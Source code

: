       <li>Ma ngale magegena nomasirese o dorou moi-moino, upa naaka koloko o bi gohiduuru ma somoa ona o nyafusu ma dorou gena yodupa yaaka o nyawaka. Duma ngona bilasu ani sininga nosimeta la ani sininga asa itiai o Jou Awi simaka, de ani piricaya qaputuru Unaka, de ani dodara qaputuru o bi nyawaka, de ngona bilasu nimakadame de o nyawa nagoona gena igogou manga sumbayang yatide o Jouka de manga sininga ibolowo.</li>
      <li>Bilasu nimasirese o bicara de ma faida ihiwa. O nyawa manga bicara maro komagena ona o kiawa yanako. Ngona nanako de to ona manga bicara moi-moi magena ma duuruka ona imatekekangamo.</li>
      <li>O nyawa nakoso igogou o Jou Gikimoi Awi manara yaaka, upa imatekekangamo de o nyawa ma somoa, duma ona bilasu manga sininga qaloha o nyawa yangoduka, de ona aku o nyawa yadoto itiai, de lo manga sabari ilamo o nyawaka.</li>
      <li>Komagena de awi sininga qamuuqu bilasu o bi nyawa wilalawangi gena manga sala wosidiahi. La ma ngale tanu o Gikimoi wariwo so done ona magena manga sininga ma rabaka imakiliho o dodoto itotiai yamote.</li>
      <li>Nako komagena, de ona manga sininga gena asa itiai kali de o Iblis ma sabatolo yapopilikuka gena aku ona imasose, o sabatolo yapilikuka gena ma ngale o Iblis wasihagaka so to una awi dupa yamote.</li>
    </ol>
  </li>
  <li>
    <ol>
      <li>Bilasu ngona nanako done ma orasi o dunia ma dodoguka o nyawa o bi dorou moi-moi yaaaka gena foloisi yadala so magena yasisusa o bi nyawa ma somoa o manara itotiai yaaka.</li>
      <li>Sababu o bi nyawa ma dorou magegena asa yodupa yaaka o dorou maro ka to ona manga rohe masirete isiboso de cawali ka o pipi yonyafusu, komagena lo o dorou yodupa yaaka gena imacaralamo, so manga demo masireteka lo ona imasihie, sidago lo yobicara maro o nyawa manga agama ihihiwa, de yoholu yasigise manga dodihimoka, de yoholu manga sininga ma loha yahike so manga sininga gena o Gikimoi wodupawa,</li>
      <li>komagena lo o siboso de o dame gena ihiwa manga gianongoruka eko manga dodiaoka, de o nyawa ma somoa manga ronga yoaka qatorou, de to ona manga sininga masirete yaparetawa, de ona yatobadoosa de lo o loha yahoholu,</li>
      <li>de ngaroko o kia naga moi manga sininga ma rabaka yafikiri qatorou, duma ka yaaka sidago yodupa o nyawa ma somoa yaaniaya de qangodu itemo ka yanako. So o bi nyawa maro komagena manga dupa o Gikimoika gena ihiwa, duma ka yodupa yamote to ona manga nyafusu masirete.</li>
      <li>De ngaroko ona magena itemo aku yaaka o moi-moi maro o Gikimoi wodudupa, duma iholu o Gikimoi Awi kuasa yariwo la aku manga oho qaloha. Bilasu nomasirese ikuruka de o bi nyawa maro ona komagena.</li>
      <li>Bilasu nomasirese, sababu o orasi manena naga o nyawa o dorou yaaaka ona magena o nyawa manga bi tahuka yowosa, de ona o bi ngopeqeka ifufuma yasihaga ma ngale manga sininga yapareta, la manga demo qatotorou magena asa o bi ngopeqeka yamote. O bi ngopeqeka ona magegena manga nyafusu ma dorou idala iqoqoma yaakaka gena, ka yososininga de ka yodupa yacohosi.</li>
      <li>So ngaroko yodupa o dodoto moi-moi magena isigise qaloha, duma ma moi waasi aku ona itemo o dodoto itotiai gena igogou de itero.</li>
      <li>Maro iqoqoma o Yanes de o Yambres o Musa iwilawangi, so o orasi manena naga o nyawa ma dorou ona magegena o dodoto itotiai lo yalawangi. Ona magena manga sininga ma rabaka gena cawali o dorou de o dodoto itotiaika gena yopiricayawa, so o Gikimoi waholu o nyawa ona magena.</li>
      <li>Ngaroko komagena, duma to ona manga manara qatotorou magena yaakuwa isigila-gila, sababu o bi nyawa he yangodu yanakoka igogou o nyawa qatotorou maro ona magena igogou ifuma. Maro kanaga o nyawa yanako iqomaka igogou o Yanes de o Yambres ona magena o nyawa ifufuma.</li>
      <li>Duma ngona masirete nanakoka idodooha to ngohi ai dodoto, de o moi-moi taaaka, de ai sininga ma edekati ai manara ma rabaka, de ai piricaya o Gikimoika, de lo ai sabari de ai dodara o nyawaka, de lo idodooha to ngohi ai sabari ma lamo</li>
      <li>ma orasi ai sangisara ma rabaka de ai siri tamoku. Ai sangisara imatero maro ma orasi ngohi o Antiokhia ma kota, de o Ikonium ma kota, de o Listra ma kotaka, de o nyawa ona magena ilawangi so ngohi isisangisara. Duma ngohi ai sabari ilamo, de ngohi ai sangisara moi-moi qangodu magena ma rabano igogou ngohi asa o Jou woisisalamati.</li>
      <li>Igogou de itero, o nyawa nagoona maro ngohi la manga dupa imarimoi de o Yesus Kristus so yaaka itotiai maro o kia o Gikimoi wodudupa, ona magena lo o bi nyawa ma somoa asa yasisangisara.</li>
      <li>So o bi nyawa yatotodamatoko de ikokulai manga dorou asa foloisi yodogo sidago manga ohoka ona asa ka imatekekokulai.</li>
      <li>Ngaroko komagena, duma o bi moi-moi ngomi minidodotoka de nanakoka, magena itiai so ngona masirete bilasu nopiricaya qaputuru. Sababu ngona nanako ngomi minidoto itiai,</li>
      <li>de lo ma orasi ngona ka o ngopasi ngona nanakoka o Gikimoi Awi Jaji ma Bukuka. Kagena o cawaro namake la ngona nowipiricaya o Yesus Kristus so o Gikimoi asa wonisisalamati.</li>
+ + +
Description of the task: The lines above, from the start of the records through the one containing "<li>Bilasu nimasirese o", are to be printed exactly, and nothing else is to be included.

Exercise result:
Source code

:       <li>Ma ngale magegena nomasirese o dorou moi-moino, upa naaka koloko o bi gohiduuru ma somoa ona o nyafusu ma dorou gena yodupa yaaka o nyawaka. Duma ngona bilasu ani sininga nosimeta la ani sininga asa itiai o Jou Awi simaka, de ani piricaya qaputuru Unaka, de ani dodara qaputuru o bi nyawaka, de ngona bilasu nimakadame de o nyawa nagoona gena igogou manga sumbayang yatide o Jouka de manga sininga ibolowo.</li>
      <li>Bilasu nimasirese o bicara de ma faida ihiwa. O nyawa manga bicara maro komagena ona o kiawa yanako. Ngona nanako de to ona manga bicara moi-moi magena ma duuruka ona imatekekangamo.</li>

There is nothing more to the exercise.